- _To do_:
Search the data below for "synology"; list each line that holds it.

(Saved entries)
►

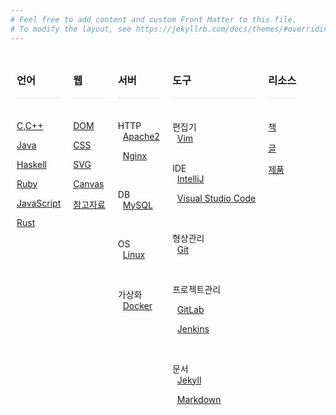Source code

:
```yaml
---
# Feel free to add content and custom Front Matter to this file.
# To modify the layout, see https://jekyllrb.com/docs/themes/#overriding-theme-defaults
---
```


<!-- 언어 -->
<div class="block">
<h3>언어</h3>
<div style="border-top: 1px solid #e8e8e8; padding: 2px; padding-bottom: -4px; text-align: center; border-bottom: none;">&nbsp;</div>

<a href="./dev/language/C,C++">C,C++</a>
<br/>

<a href="./dev/language/Java">Java</a>
<br/>

<a href="./dev/language/Haskell">Haskell</a>
<br/>

<a href="./dev/language/Ruby">Ruby</a>
<br/>

<a href="./dev/language/JavaScript">JavaScript</a>
<br/>

<a href="./dev/language/Rust">Rust</a>
<br/>

<br/>

</div>



<!-- 웹 -->
<div class="block">
<h3>웹</h3>
<div style="border-top: 1px solid #e8e8e8; padding: 2px; padding-bottom: -4px; text-align: center; border-bottom: none;">&nbsp;</div>

<a href="./dev/web/DOM">DOM</a>
<br/>

<a href="./dev/web/CSS">CSS</a>
<br/>

<a href="./dev/web/SVG">SVG</a>
<br/>

<a href="./dev/web/Canvas">Canvas</a>
<br/>

<a href="./dev/web/참고자료">참고자료</a>
<br/>

<br/>

</div>

<!-- 서버 -->
<div class="block">
<h3>서버</h3>
<div style="border-top: 1px solid #e8e8e8; padding: 2px; padding-bottom: -4px; text-align: center; border-bottom: none;">&nbsp;</div>

HTTP
<br/>
&nbsp; <a href="./dev/server/HTTP/Apache2">Apache2</a>
<br/>

&nbsp; <a href="./dev/server/HTTP/Nginx">Nginx</a>
<br/>

<br/>

DB
<br/>
&nbsp; <a href="./dev/server/Database/MySQL">MySQL</a>
<br/>

<!--
&nbsp; <a href="./dev/server/Database/Oracle-DBMS">Oracle-DBMS</a>
<br/>
-->

<!--
&nbsp; <a href="./dev/server/Database/Microsoft-SQL-Server">Microsoft-SQL-Server</a>
<br/>
-->

<!--
&nbsp; <a href="./dev/server/Database/SAP">SAP</a>
<br/>
-->

<br/>

OS
<br/>
&nbsp; <a href="./dev/server/OS/Linux">Linux</a>
<br/>

<!--
&nbsp; <a href="./dev/server/OS/Windows">Windows</a>
<br/>
-->

<!--
&nbsp; <a href="./dev/server/OS/Mac">Mac</a>
<br/>
-->
<br/>

가상화
<br/>
&nbsp; <a href="./dev/server/Virtualization/Docker">Docker</a>
<br/>

<!--
&nbsp; <a href="./dev/server/Virtualization/Hyper-V">Hyper-V</a>
<br/>
-->

<br/>

</div>

<!-- 도구 -->
<div class="block">
<h3>도구</h3>
<div style="border-top: 1px solid #e8e8e8; padding: 2px; padding-bottom: -4px; text-align: center; border-bottom: none;">&nbsp;</div>

편집기
<br/>
&nbsp; <a href="./dev/tool/Editor/Vim">Vim</a>
<br/>
<br/>

IDE
<br/>
&nbsp; <a href="./dev/tool/IDE/IntelliJ">IntelliJ</a>
<br/>

&nbsp; <a href="./dev/tool/IDE/Visual-Studio-Code">Visual Studio Code</a>
<br/>

<!--
&nbsp; <a href="./dev/tool/IDE/Eclipse">Eclipse</a>
<br/>
-->

<br/>

형상관리
<br/>
&nbsp; <a href="./dev/tool/VersionControl/Git">Git</a>
<br/>

<!--
&nbsp; <a href="./dev/tool/VersionControl/Subversion">Subversion</a>
<br/>
-->
<br/>

프로젝트관리
<br/>

<!--
&nbsp; <a href="./dev/tool/SCM/GitHub">GitHub</a>
<br/>
-->

&nbsp; <a href="./dev/tool/SCM/GitLab">GitLab</a>
<br/>

&nbsp; <a href="./dev/tool/SCM/Jenkins">Jenkins</a>
<br/>

<br/>

문서
<br/>
&nbsp; <a href="./dev/tool/Document/Jekyll">Jekyll</a>
<br/>

&nbsp; <a href="./dev/tool/Document/Markdown">Markdown</a>
<br/>

<br/>

</div>

<div class="block">
<h3>리소스</h3>
<div style="border-top: 1px solid #e8e8e8; padding: 2px; padding-bottom: -4px; text-align: center; border-bottom: none;">&nbsp;</div>

<a href="./dev/resource/book">책</a>
<br/>

<a href="./dev/resource/post">글</a>
<br/>

<a href="./dev/resource/product">제품</a>
<br/>

</div>

<style>
.block {
  float: left;
  padding: 10px;
  text-align: left;
}
</style>
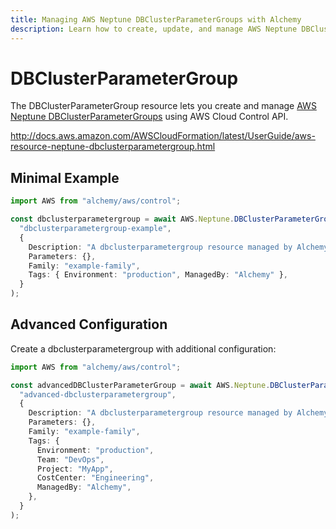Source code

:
 ```yaml
---
title: Managing AWS Neptune DBClusterParameterGroups with Alchemy
description: Learn how to create, update, and manage AWS Neptune DBClusterParameterGroups using Alchemy Cloud Control.
---
```


# DBClusterParameterGroup

The DBClusterParameterGroup resource lets you create and manage [AWS Neptune DBClusterParameterGroups](https://docs.aws.amazon.com/neptune/latest/userguide/) using AWS Cloud Control API.

http://docs.aws.amazon.com/AWSCloudFormation/latest/UserGuide/aws-resource-neptune-dbclusterparametergroup.html

## Minimal Example

```ts
import AWS from "alchemy/aws/control";

const dbclusterparametergroup = await AWS.Neptune.DBClusterParameterGroup(
  "dbclusterparametergroup-example",
  {
    Description: "A dbclusterparametergroup resource managed by Alchemy",
    Parameters: {},
    Family: "example-family",
    Tags: { Environment: "production", ManagedBy: "Alchemy" },
  }
);
```

## Advanced Configuration

Create a dbclusterparametergroup with additional configuration:

```ts
import AWS from "alchemy/aws/control";

const advancedDBClusterParameterGroup = await AWS.Neptune.DBClusterParameterGroup(
  "advanced-dbclusterparametergroup",
  {
    Description: "A dbclusterparametergroup resource managed by Alchemy",
    Parameters: {},
    Family: "example-family",
    Tags: {
      Environment: "production",
      Team: "DevOps",
      Project: "MyApp",
      CostCenter: "Engineering",
      ManagedBy: "Alchemy",
    },
  }
);
```

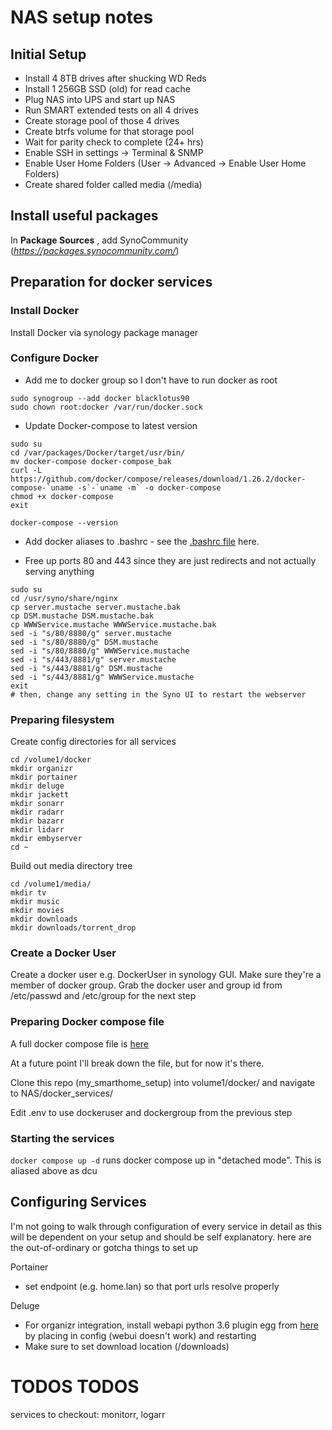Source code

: # **NAS setup notes**

## Initial Setup

- Install 4 8TB drives after shucking WD Reds
- Install 1 256GB SSD (old) for read cache
- Plug NAS into UPS and start up NAS
- Run SMART extended tests on all 4 drives
- Create storage pool of those 4 drives
- Create btrfs volume for that storage pool
- Wait for parity check to complete (24+ hrs)
- Enable SSH in settings -> Terminal & SNMP
- Enable User Home Folders (User -> Advanced -> Enable User Home Folders)
- Create shared folder called media (/media)

## Install useful packages

In **Package Sources** , add SynoCommunity (*https://packages.synocommunity.com/*)

## Preparation for docker services

### Install Docker

Install Docker via synology package manager

### Configure Docker

- Add me to docker group so I don't have to run docker as root

```
sudo synogroup --add docker blacklotus90
sudo chown root:docker /var/run/docker.sock
```

- Update Docker-compose to latest version

```
sudo su
cd /var/packages/Docker/target/usr/bin/
mv docker-compose docker-compose_bak
curl -L https://github.com/docker/compose/releases/download/1.26.2/docker-compose-`uname -s`-`uname -m` -o docker-compose
chmod +x docker-compose
exit

docker-compose --version
```

- Add docker aliases to .bashrc - see the [.bashrc file](example_bashrc.sh) here. 

- Free up ports 80 and 443 since they are just redirects and not actually serving anything

```
sudo su
cd /usr/syno/share/nginx
cp server.mustache server.mustache.bak
cp DSM.mustache DSM.mustache.bak
cp WWWService.mustache WWWService.mustache.bak
sed -i "s/80/8880/g" server.mustache
sed -i "s/80/8880/g" DSM.mustache
sed -i "s/80/8880/g" WWWService.mustache
sed -i "s/443/8881/g" server.mustache
sed -i "s/443/8881/g" DSM.mustache
sed -i "s/443/8881/g" WWWService.mustache
exit
# then, change any setting in the Syno UI to restart the webserver
```

### Preparing filesystem

Create config directories for all services

```
cd /volume1/docker
mkdir organizr
mkdir portainer
mkdir deluge
mkdir jackett
mkdir sonarr
mkdir radarr
mkdir bazarr
mkdir lidarr
mkdir embyserver
cd ~
```

Build out media directory tree

```
cd /volume1/media/
mkdir tv
mkdir music
mkdir movies
mkdir downloads
mkdir downloads/torrent_drop
```

### Create a Docker User

Create a docker user e.g. DockerUser in synology GUI. Make sure they're a member of docker group. Grab the docker user and group id from /etc/passwd and /etc/group for the next step

### Preparing Docker compose file

A full docker compose file is [here](docker_services/docker_compose.yaml)

At a future point I'll break down the file, but for now it's there.

Clone this repo (my_smarthome_setup) into volume1/docker/ and navigate to NAS/docker_services/

Edit .env to use dockeruser and dockergroup from the previous step

### Starting the services

`docker compose up -d` runs docker compose up in "detached mode". This is aliased above as dcu

## Configuring Services

I'm not going to walk through configuration of every service in detail as this will be dependent on your setup and should be self explanatory. here are the out-of-ordinary or gotcha things to set up

Portainer

- set endpoint (e.g. home.lan) so that port urls resolve properly

Deluge

- For organizr integration, install webapi python 3.6 plugin egg from [here](https://github.com/idlesign/deluge-webapi/tree/master/dist) by placing in config (webui doesn't work) and restarting
- Make sure to set download location (/downloads)





# TODOS TODOS

services to checkout: monitorr, logarr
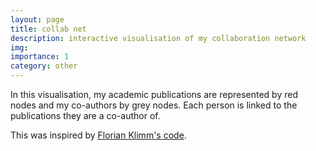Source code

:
 ```yaml
---
layout: page
title: collab net
description: interactive visualisation of my collaboration network
img:
importance: 1
category: other
---
```


<style>

.links line {
  stroke: #999;
  stroke-opacity: 0.6;
}

.nodes circle {
  stroke: #000;
  stroke-width: 1.5px;
}


div.tooltip {
    position: absolute;
    text-align: center;
    padding: 2px;
    font: 20px sans-serif;
    background: lightgray;
    border: 0px;
    border-radius: 8px;
    pointer-events: none;
}


}

</style>

In this visualisation, my academic publications are represented by red nodes and my co-authors by grey nodes. 
Each person is linked to the publications they are a co-author of.

This was inspired by [Florian Klimm's code](https://github.com/floklimm/collaborationNetworkIllustration).

<!--into this svg the illustration will be drawn -->
<svg width="500" height="500"></svg>


<!--  we call the d3 library -->
<script src="https://d3js.org/d3.v4.min.js"></script>
<!-- <script type="text/javascript" src="../assets/viz_collab_net/d3.v4.min.js"></script> -->


<!--  this script does all the actual work -->
<script type="text/javascript" src="{{ site.url }}assets/viz_collab_net/forceLayoutTooltip.js"></script>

◄

- _Your response_:
Install Docker via synology package manager
Create a docker user e.g. DockerUser in synology GUI. Make sure they're a member of docker group. Grab the docker user and group id from /etc/passwd and /etc/group for the next step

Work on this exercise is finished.